● Exercise details: Repeat exactly the lines below that lie between the line with "A simplified 2D" and the line with "basan la teoría", counting both of those lines as part of the answer.

---- Data shown

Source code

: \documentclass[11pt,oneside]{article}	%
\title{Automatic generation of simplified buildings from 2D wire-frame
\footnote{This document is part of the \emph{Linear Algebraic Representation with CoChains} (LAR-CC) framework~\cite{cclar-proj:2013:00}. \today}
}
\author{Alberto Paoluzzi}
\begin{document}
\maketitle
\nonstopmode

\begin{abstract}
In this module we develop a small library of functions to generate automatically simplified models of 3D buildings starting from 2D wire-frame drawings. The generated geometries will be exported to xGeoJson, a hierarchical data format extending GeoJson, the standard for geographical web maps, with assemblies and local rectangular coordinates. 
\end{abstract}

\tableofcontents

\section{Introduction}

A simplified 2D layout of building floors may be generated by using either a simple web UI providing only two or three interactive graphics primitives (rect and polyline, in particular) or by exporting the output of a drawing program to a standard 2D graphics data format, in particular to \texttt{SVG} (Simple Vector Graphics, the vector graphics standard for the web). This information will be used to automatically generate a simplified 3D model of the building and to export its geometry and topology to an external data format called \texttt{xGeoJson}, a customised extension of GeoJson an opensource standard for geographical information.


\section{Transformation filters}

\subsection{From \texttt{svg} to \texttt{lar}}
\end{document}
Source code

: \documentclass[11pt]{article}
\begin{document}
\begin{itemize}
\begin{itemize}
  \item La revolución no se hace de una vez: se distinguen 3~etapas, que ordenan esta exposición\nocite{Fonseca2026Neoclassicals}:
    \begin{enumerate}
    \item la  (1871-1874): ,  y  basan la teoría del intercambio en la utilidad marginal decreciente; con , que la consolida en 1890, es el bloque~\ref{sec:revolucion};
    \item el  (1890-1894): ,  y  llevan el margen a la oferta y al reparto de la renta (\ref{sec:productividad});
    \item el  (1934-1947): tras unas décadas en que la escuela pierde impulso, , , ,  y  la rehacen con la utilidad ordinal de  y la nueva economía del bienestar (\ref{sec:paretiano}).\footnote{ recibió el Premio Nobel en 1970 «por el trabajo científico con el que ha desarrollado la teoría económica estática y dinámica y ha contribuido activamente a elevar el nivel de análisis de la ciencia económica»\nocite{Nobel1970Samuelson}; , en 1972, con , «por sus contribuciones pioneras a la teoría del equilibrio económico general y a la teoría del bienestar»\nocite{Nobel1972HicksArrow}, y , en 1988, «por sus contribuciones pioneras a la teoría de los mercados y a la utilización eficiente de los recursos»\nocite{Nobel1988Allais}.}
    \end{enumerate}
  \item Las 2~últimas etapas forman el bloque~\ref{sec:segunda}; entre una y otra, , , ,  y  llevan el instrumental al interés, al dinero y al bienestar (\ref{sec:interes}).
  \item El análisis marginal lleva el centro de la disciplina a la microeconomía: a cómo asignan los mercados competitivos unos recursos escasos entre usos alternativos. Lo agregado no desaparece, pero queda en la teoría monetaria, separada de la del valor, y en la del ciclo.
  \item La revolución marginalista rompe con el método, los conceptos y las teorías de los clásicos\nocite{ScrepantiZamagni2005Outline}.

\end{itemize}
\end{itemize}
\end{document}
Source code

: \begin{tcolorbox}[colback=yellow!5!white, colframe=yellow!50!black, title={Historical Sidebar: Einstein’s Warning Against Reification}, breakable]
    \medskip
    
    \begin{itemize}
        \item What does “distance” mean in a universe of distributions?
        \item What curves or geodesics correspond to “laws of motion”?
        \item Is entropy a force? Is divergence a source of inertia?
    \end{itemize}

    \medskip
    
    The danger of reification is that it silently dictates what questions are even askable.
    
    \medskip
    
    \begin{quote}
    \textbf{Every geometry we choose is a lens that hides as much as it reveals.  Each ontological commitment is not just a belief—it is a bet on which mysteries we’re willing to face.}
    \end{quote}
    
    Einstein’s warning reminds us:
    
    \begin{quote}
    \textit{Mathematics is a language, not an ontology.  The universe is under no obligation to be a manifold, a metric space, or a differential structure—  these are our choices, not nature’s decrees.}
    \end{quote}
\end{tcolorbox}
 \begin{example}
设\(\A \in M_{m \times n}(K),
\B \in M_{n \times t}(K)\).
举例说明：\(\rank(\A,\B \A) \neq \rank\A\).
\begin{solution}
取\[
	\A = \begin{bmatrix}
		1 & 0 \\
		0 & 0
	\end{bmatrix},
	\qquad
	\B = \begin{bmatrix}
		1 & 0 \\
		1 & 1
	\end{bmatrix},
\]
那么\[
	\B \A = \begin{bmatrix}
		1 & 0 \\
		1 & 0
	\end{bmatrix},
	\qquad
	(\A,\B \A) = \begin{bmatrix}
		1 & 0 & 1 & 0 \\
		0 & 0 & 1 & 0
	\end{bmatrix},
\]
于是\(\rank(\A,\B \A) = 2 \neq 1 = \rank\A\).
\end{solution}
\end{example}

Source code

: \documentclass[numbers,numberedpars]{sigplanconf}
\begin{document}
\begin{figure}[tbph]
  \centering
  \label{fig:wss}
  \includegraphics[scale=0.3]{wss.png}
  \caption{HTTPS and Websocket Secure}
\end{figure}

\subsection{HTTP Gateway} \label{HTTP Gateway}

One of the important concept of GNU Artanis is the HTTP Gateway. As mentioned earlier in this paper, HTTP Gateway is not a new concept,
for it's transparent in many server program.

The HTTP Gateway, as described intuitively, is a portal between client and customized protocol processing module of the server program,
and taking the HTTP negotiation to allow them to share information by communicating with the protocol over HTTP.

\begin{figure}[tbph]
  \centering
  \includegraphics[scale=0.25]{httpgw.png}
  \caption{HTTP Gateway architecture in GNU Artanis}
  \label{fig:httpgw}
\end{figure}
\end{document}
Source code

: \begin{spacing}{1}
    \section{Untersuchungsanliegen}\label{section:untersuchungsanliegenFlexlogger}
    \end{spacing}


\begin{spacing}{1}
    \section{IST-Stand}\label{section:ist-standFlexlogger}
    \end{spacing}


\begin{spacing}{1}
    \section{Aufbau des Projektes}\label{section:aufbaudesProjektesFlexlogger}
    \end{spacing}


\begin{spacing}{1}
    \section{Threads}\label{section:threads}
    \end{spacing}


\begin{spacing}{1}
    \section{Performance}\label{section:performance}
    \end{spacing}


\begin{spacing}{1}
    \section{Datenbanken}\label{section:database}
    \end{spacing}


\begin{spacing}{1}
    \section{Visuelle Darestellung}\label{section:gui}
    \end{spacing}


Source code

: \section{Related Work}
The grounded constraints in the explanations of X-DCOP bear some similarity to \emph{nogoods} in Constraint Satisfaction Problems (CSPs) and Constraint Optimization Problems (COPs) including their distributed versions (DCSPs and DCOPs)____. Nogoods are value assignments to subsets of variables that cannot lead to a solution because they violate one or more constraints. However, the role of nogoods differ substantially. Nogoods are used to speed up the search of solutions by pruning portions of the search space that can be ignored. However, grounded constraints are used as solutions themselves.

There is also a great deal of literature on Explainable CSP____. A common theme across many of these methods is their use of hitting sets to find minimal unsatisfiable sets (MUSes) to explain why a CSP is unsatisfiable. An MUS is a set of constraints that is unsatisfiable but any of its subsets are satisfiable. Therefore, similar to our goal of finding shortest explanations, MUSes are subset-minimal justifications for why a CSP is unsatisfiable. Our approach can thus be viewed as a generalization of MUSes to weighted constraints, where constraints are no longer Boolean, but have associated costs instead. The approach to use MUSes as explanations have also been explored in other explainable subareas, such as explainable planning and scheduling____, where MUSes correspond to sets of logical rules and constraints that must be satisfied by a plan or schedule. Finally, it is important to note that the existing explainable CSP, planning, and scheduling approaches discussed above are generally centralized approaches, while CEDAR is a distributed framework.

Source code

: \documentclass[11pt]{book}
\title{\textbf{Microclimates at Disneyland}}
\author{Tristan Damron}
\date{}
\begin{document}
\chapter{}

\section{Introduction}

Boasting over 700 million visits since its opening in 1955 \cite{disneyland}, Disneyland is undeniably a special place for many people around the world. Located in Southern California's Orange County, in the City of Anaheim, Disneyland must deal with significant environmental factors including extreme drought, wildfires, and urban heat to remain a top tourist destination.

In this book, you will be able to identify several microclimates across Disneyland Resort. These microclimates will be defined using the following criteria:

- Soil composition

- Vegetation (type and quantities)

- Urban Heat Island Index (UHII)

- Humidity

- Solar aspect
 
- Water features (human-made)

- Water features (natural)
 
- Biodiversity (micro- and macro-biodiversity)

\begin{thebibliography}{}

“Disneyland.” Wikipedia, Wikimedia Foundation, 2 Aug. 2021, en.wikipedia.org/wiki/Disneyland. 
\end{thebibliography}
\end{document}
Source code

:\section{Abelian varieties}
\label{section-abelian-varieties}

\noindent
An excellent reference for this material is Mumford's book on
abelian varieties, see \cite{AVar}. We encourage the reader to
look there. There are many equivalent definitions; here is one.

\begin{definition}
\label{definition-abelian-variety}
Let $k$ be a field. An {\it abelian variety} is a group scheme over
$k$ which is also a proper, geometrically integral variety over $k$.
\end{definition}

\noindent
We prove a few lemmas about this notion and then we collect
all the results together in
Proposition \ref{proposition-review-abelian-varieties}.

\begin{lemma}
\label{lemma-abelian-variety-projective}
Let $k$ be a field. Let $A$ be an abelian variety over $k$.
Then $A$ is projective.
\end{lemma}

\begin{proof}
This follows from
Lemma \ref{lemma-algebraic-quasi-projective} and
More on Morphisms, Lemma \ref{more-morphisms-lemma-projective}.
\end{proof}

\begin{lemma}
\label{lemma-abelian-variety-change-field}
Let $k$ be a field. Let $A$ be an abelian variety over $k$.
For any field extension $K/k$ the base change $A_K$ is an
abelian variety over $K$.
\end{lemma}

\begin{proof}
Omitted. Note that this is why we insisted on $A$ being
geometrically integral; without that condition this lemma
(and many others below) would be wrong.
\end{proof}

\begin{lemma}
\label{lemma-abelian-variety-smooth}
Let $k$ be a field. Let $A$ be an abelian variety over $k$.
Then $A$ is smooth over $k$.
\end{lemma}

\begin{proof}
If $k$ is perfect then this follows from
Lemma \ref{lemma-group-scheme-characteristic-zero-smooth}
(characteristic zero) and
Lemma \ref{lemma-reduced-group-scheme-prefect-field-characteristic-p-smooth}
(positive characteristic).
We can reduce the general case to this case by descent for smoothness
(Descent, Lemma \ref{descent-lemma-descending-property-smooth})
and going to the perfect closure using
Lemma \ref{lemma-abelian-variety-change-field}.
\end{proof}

--------

● Problem solution:
A simplified 2D layout of building floors may be generated by using either a simple web UI providing only two or three interactive graphics primitives (rect and polyline, in particular) or by exporting the output of a drawing program to a standard 2D graphics data format, in particular to \texttt{SVG} (Simple Vector Graphics, the vector graphics standard for the web). This information will be used to automatically generate a simplified 3D model of the building and to export its geometry and topology to an external data format called \texttt{xGeoJson}, a customised extension of GeoJson an opensource standard for geographical information.


\section{Transformation filters}

\subsection{From \texttt{svg} to \texttt{lar}}
\end{document}
Source code

: \documentclass[11pt]{article}
\begin{document}
\begin{itemize}
\begin{itemize}
  \item La revolución no se hace de una vez: se distinguen 3~etapas, que ordenan esta exposición\nocite{Fonseca2026Neoclassicals}:
    \begin{enumerate}
    \item la  (1871-1874): ,  y  basan la teoría del intercambio en la utilidad marginal decreciente; con , que la consolida en 1890, es el bloque~\ref{sec:revolucion};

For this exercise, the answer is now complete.